• What is being asked
Match on the string "herokuapp" in the entries below and return every matching line.

+++

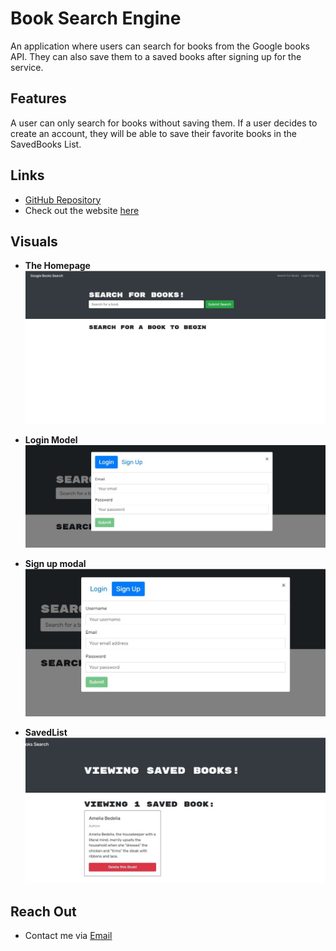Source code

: # Book Search Engine

An application where users can search for books from the Google books API. They can also save them to a saved books after signing up for the service.

## Features
A user can only search for books without saving them. If a user decides to create an account, they will be able to save their favorite books in the 
SavedBooks List.

## Links 
- [GitHub Repository](https://github.com/Makispear/Search-Google-Books)
- Check out the website [here](https://searchbookswithgoogle.herokuapp.com/)

## Visuals
- **The Homepage**
![ScreenShot of Home Page](/client/public/assets/images/Homepage.jpg?raw=true)

- **Login Model**
![ScreenShot of login modal](/client/public/assets/images/login.jpg?raw=true)

- **Sign up modal**
![ScreenShot of sign up modal](/client/public/assets/images/signup.jpg?raw=true)

- **SavedList**
![ScreenShot of saved list](/client/public/assets/images/savedlist.jpg?raw=true)


## Reach Out
- Contact me via [Email](mailto:maki-miko@hotmail.com)



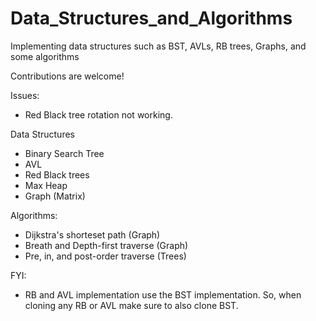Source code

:# Data_Structures_and_Algorithms
Implementing data structures such as BST, AVLs, RB trees, Graphs, and some algorithms

Contributions are welcome!

Issues:
- Red Black tree rotation not working.

Data Structures
- Binary Search Tree
- AVL
- Red Black trees
- Max Heap
- Graph (Matrix)

Algorithms:
- Dijkstra's shorteset path (Graph)
- Breath and Depth-first traverse (Graph)
- Pre, in, and post-order traverse (Trees)

FYI:
- RB and AVL implementation use the BST implementation. So, when cloning any RB or AVL make sure to also clone BST.
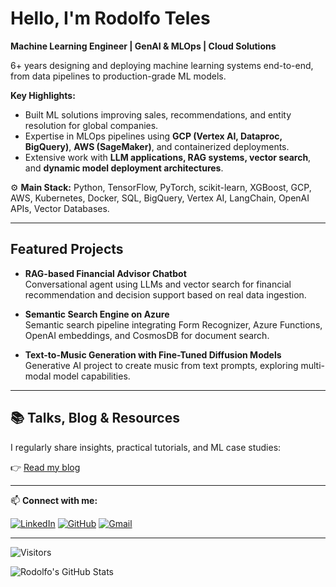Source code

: # Hello, I'm Rodolfo Teles

**Machine Learning Engineer | GenAI & MLOps | Cloud Solutions**

  6+ years designing and deploying machine learning systems end-to-end, from data pipelines to production-grade ML models.

**Key Highlights:**
- Built ML solutions improving sales, recommendations, and entity resolution for global companies.
- Expertise in MLOps pipelines using **GCP (Vertex AI, Dataproc, BigQuery)**, **AWS (SageMaker)**, and containerized deployments.
- Extensive work with **LLM applications, RAG systems, vector search**, and **dynamic model deployment architectures**.

⚙️ **Main Stack:**
Python, TensorFlow, PyTorch, scikit-learn, XGBoost, GCP, AWS, Kubernetes, Docker, SQL, BigQuery, Vertex AI, LangChain, OpenAI APIs, Vector Databases.

---

## Featured Projects

- **RAG-based Financial Advisor Chatbot**  
Conversational agent using LLMs and vector search for financial recommendation and decision support based on real data ingestion.

- **Semantic Search Engine on Azure**  
Semantic search pipeline integrating Form Recognizer, Azure Functions, OpenAI embeddings, and CosmosDB for document search.

- **Text-to-Music Generation with Fine-Tuned Diffusion Models**  
Generative AI project to create music from text prompts, exploring multi-modal model capabilities.

---

## 📚 Talks, Blog & Resources

I regularly share insights, practical tutorials, and ML case studies:

👉 [Read my blog](https://rodolfoteles.com.br/)

---

📫 **Connect with me:**

[![LinkedIn](https://img.shields.io/badge/LinkedIn-blue?logo=linkedin&style=flat&logoColor=white)](https://linkedin.com/in/rodolfojt)
[![GitHub](https://img.shields.io/badge/GitHub-000?logo=github&style=flat&logoColor=white)](https://github.com/rodolfojt)
[![Gmail](https://img.shields.io/badge/Gmail-red?logo=gmail&style=flat&logoColor=white)](mailto:rodolfojeronimoteles@gmail.com)

---

![Visitors](https://shields.io/badge/dynamic/json?color=informational&label=Visitors&query=value&url=https://api.countapi.xyz/hit/rodolfojt.github.io/visits&style=flat)

![Rodolfo's GitHub Stats](https://github-readme-stats.vercel.app/api?username=rodolfojt&count_private=true&show_icons=true&theme=algolia)
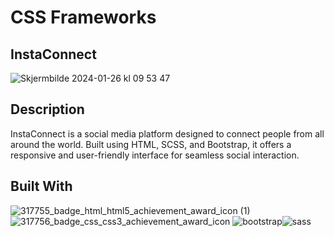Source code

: # CSS Frameworks

## InstaConnect

![Skjermbilde 2024-01-26 kl  09 53 47](https://github.com/Tinberg/css-frameworks-ca/assets/126072224/ef039ead-10a7-42f4-97d7-fdab05da9b90)
## Description

InstaConnect is a social media platform designed to connect people from all around the world. Built using HTML, SCSS, and Bootstrap, it offers a responsive and user-friendly interface for seamless social interaction.

## Built With

![317755_badge_html_html5_achievement_award_icon (1)](https://github.com/Tinberg/Rainydays/assets/126072224/38fa6731-648a-4696-a360-2333939feb36)  ![317756_badge_css_css3_achievement_award_icon](https://github.com/Tinberg/Rainydays/assets/126072224/1f673d3c-9820-481f-9610-3d22010c8359) ![bootstrap](https://github.com/Tinberg/css-frameworks-ca/assets/126072224/c9dd8196-af4b-440e-847a-d43f5b1f17fb)![sass](https://github.com/Tinberg/css-frameworks-ca/assets/126072224/f0fd1e63-9e5a-4b43-a038-df57a4136287)






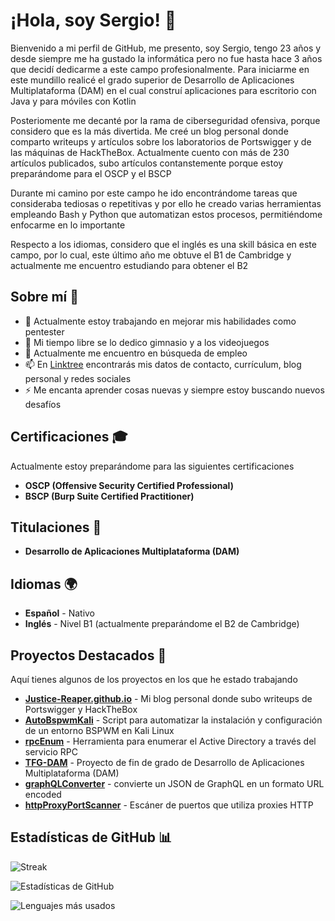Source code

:# ¡Hola, soy Sergio! 👋

Bienvenido a mi perfil de GitHub, me presento, soy Sergio, tengo 23 años y desde siempre me ha gustado la informática pero no fue hasta hace 3 años que decidí dedicarme a este campo profesionalmente. Para iniciarme en este mundillo realicé el grado superior de Desarrollo de Aplicaciones Multiplataforma (DAM) en el cual construí aplicaciones para escritorio con Java y para móviles con Kotlin

Posteriomente me decanté por la rama de ciberseguridad ofensiva, porque considero que es la más divertida. Me creé un blog personal donde comparto writeups y artículos sobre los laboratorios de Portswigger y de las máquinas de HackTheBox. Actualmente cuento con más de 230 artículos publicados, subo artículos contanstemente porque estoy preparándome para el OSCP y el BSCP

Durante mi camino por este campo he ido encontrándome tareas que consideraba tediosas o repetitivas y por ello he creado varias herramientas empleando Bash y Python que automatizan estos procesos, permitiéndome enfocarme en lo importante

Respecto a los idiomas, considero que el inglés es una skill básica en este campo, por lo cual, este último año me obtuve el B1 de Cambridge y actualmente me encuentro estudiando para obtener el B2

## Sobre mí 🚀

- 🔭 Actualmente estoy trabajando en mejorar mis habilidades como pentester
- 💪 Mi tiempo libre se lo dedico gimnasio y a los videojuegos
- 💼 Actualmente me encuentro en búsqueda de empleo
- 📫 En [Linktree](https://linktr.ee/Justice_Reaper) encontrarás mis datos de contacto, currículum, blog personal y redes sociales
- ⚡ Me encanta aprender cosas nuevas y siempre estoy buscando nuevos desafíos

## Certificaciones 🎓

Actualmente estoy preparándome para las siguientes certificaciones

- **OSCP (Offensive Security Certified Professional)**
- **BSCP (Burp Suite Certified Practitioner)**

## Titulaciones 📜

- **Desarrollo de Aplicaciones Multiplataforma (DAM)**

## Idiomas 🌍

- **Español** - Nativo
- **Inglés** - Nivel B1 (actualmente preparándome el B2 de Cambridge)

## Proyectos Destacados 🌟

Aquí tienes algunos de los proyectos en los que he estado trabajando

- **[Justice-Reaper.github.io](https://github.com/Justice-Reaper/Justice-Reaper.github.io)** -  Mi blog personal donde subo writeups de Portswigger y HackTheBox
- **[AutoBspwmKali](https://github.com/Justice-Reaper/AutoBspwmKali.git)** - Script para automatizar la instalación y configuración de un entorno BSPWM en Kali Linux
- **[rpcEnum](https://github.com/Justice-Reaper/rpcEnum.git)** - Herramienta para enumerar el Active Directory a través del servicio RPC
- **[TFG-DAM](https://github.com/Justice-Reaper/TFG-DAM.git)** - Proyecto de fin de grado de Desarrollo de Aplicaciones Multiplataforma (DAM)  
- **[graphQLConverter](https://github.com/Justice-Reaper/graphQLConverter.git)** - convierte un JSON de GraphQL en un formato URL encoded
- **[httpProxyPortScanner](https://github.com/Justice-Reaper/httpProxyPortScanner.git)** - Escáner de puertos que utiliza proxies HTTP

## Estadísticas de GitHub 📊

![Streak](https://github-readme-streak-stats.herokuapp.com/?user=Justice-Reaper&theme=radical)

![Estadísticas de GitHub](https://github-readme-stats.vercel.app/api?username=Justice-Reaper&show_icons=true&theme=radical)

![Lenguajes más usados](https://github-readme-stats.vercel.app/api/top-langs/?username=Justice-Reaper&layout=compact&theme=radical)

+++

• Task result
- Check out the website [here](https://searchbookswithgoogle.herokuapp.com/)
![Streak](https://github-readme-streak-stats.herokuapp.com/?user=Justice-Reaper&theme=radical)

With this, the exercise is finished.